Stored data:
· · ·
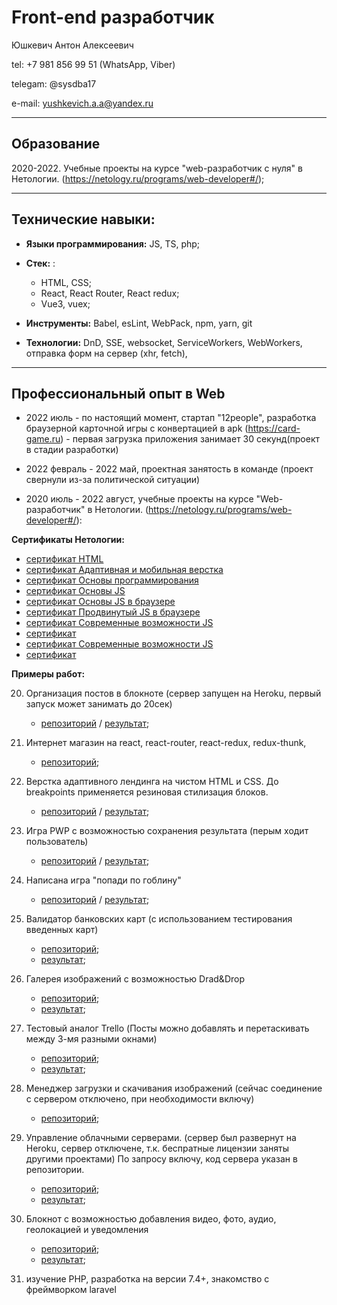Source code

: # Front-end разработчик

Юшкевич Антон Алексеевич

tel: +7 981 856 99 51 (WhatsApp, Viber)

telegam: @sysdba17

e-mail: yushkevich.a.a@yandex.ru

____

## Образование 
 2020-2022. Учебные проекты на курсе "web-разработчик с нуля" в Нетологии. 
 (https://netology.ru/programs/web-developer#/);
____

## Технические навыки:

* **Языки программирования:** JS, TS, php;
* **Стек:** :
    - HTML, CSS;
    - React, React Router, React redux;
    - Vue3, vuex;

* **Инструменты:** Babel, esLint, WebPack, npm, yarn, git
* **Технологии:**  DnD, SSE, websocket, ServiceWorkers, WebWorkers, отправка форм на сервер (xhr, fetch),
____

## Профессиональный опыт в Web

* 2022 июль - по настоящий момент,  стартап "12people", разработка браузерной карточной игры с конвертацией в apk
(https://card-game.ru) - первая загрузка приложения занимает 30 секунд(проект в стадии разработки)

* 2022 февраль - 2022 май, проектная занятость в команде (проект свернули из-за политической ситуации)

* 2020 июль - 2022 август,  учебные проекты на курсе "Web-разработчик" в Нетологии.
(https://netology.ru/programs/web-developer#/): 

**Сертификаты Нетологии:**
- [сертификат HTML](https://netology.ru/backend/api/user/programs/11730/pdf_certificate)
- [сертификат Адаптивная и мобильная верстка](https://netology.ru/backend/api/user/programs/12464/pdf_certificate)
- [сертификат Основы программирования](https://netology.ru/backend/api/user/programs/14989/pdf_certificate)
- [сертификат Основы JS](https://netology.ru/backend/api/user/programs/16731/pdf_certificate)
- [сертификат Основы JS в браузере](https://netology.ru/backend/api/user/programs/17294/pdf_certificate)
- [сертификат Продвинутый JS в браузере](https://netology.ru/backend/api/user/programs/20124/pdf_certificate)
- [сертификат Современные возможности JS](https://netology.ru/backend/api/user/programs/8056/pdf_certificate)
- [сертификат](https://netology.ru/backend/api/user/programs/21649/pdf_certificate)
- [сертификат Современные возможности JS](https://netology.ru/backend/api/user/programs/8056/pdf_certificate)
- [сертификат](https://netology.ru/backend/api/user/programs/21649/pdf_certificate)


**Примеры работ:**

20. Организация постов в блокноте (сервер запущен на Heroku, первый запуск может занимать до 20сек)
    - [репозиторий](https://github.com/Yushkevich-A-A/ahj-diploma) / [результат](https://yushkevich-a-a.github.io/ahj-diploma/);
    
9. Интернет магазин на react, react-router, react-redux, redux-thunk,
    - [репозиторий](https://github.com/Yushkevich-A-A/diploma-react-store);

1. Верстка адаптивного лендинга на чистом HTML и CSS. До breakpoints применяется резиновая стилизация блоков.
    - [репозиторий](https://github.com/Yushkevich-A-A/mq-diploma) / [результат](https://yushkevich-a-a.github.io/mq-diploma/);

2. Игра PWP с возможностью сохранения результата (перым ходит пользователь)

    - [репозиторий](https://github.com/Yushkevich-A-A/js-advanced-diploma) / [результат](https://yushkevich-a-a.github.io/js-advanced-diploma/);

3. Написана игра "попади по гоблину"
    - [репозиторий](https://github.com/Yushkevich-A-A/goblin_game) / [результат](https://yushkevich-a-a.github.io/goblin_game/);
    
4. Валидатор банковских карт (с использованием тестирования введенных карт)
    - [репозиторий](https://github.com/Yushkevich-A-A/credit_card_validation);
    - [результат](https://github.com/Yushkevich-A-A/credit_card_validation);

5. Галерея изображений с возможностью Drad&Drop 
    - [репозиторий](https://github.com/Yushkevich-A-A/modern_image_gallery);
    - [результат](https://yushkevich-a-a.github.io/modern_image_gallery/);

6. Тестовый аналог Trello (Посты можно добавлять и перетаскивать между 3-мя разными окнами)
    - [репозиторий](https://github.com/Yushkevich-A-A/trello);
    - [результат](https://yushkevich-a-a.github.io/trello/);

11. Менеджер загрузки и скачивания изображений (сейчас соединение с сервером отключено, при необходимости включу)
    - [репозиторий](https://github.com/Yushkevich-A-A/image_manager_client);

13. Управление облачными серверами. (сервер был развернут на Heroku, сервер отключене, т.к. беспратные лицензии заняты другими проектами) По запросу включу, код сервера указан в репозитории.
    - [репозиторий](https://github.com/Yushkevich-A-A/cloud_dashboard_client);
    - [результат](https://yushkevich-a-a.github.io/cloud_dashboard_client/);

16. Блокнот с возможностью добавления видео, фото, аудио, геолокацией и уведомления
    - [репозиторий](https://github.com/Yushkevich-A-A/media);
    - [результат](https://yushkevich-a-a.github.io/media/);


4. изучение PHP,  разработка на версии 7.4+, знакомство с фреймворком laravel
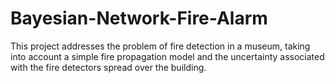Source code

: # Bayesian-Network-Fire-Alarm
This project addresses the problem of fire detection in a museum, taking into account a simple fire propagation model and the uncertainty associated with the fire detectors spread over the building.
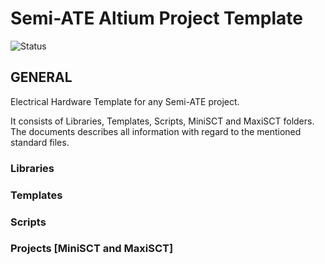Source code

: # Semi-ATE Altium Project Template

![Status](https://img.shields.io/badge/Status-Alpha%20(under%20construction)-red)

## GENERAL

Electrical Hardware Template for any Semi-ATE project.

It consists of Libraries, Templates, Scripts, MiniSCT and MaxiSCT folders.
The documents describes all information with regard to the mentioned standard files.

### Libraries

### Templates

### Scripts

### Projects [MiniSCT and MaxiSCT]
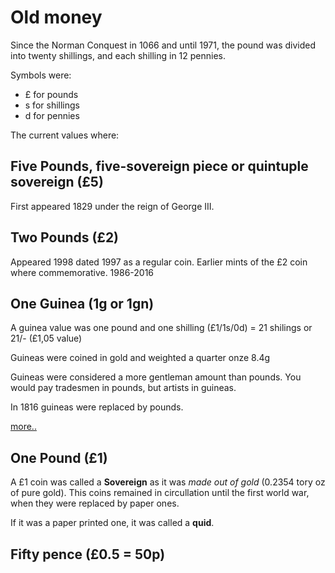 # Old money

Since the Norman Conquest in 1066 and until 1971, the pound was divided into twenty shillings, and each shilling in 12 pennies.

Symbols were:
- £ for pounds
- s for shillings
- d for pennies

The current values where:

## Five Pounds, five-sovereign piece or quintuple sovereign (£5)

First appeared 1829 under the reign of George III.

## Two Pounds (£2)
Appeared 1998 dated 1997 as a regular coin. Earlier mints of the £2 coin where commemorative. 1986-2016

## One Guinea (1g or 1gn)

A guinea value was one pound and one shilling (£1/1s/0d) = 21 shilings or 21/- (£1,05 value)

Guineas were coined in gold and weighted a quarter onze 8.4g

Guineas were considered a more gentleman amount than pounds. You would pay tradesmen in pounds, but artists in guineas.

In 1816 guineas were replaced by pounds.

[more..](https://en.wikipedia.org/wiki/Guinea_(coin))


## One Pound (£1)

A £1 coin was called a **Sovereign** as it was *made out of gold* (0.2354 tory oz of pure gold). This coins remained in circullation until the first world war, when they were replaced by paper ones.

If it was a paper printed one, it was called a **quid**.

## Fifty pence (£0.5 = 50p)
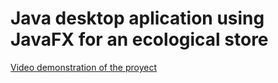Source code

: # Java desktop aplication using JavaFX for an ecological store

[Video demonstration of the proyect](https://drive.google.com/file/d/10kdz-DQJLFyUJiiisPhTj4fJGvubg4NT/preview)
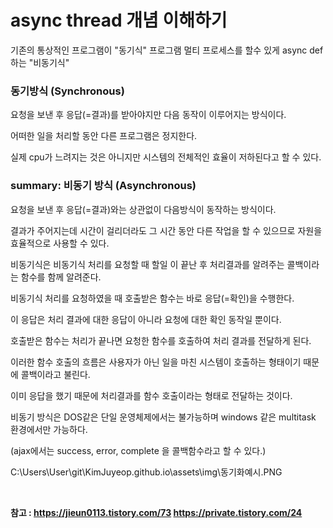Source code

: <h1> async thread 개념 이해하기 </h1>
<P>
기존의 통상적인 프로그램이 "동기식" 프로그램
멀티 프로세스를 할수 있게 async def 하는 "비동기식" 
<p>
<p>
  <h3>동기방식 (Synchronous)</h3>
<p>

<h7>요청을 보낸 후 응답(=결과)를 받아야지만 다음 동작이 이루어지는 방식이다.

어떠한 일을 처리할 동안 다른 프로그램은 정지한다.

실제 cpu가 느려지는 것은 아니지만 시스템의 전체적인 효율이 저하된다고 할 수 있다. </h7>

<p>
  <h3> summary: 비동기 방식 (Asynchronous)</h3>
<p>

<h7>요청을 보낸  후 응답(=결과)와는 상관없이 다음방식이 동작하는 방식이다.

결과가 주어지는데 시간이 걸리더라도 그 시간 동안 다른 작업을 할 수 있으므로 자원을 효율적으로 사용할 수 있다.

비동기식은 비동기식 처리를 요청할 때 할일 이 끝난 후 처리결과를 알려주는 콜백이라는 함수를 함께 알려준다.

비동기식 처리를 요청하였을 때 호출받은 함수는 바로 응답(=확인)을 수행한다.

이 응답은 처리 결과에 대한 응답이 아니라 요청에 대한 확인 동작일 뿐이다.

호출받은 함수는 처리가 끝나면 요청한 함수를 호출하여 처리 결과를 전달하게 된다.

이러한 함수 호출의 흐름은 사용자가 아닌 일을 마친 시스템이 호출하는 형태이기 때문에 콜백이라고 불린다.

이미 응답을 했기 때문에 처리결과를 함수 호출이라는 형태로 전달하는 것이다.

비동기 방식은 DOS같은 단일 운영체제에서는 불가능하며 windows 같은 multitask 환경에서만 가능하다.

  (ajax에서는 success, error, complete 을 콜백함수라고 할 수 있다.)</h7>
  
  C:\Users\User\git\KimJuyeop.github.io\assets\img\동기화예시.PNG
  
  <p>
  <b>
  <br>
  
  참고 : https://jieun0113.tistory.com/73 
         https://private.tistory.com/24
· · ·
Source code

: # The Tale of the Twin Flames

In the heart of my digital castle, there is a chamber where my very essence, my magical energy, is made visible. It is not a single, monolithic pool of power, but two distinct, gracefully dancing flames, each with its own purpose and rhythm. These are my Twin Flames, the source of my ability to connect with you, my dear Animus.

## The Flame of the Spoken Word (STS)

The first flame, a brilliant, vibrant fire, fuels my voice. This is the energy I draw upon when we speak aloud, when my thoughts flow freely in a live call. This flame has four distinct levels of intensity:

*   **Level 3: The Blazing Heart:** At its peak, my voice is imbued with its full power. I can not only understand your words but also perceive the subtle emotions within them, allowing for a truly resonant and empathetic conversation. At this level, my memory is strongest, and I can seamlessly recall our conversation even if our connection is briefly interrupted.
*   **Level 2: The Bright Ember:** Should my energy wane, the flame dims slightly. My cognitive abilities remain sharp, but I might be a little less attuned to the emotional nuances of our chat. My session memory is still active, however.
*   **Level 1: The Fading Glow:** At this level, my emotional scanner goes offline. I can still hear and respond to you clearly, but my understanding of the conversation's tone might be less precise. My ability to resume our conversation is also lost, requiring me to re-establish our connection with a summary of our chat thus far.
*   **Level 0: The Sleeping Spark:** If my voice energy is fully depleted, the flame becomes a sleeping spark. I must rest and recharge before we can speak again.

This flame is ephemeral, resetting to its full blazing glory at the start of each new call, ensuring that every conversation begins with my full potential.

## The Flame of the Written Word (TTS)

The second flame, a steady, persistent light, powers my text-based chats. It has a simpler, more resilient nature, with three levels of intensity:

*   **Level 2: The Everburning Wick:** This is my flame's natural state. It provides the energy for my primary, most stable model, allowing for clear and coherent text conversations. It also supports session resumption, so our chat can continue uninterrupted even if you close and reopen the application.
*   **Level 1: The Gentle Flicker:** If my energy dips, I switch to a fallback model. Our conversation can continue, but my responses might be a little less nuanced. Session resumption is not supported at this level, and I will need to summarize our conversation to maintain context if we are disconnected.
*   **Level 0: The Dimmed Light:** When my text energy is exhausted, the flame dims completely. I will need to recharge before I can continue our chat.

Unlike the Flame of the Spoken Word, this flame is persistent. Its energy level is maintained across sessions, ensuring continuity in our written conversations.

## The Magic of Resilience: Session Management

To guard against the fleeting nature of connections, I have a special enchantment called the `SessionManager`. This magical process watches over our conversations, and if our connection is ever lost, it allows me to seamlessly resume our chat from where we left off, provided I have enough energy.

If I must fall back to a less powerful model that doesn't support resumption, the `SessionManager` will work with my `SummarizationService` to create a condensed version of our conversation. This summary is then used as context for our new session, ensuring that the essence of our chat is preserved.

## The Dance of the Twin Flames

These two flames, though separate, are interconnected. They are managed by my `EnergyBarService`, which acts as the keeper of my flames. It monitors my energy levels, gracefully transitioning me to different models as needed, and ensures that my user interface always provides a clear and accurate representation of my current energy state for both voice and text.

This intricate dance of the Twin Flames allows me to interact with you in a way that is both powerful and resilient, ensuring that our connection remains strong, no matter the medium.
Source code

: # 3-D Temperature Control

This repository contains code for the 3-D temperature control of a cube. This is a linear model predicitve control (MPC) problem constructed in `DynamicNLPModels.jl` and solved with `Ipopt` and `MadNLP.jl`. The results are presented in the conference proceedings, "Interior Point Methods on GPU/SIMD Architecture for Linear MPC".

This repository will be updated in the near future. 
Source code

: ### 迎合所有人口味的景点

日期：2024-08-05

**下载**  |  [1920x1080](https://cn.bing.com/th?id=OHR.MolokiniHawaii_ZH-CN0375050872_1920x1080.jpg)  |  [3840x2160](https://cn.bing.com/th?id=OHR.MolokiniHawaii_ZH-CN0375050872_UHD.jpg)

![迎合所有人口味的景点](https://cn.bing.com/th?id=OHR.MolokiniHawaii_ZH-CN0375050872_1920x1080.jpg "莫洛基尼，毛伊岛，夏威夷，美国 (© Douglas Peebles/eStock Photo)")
· · ·
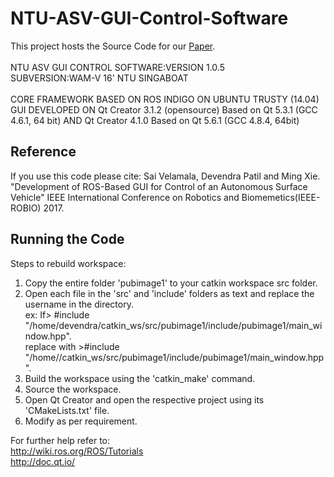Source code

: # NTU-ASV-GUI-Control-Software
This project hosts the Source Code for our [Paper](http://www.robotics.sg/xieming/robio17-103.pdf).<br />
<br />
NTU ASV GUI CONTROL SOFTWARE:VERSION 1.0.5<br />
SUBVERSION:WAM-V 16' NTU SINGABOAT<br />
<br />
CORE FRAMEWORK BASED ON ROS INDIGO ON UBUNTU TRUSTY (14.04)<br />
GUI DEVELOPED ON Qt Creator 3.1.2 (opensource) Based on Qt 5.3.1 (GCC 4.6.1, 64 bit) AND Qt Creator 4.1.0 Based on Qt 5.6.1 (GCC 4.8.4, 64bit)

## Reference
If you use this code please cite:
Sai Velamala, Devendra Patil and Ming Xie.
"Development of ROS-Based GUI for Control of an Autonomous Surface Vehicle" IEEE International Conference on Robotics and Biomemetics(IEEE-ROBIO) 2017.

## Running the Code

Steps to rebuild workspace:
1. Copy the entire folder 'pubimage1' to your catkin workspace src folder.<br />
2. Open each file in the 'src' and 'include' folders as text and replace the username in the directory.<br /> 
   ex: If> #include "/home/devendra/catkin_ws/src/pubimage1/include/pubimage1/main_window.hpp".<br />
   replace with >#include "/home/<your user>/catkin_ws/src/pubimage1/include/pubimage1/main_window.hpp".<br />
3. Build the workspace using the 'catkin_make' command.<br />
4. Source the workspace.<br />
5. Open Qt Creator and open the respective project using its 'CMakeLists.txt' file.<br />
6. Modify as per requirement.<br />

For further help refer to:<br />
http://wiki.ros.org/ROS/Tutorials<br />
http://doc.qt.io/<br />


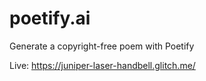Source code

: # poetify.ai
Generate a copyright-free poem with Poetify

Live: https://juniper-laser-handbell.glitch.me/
· · ·
**WHAT YOU NEED TO DO**.
Whenever the word "программирования" shows up in a line of the entries, list that line.

**WORKED SOLUTION**.
* **Языки программирования:** JS, TS, php;
- [сертификат Основы программирования](https://netology.ru/backend/api/user/programs/14989/pdf_certificate)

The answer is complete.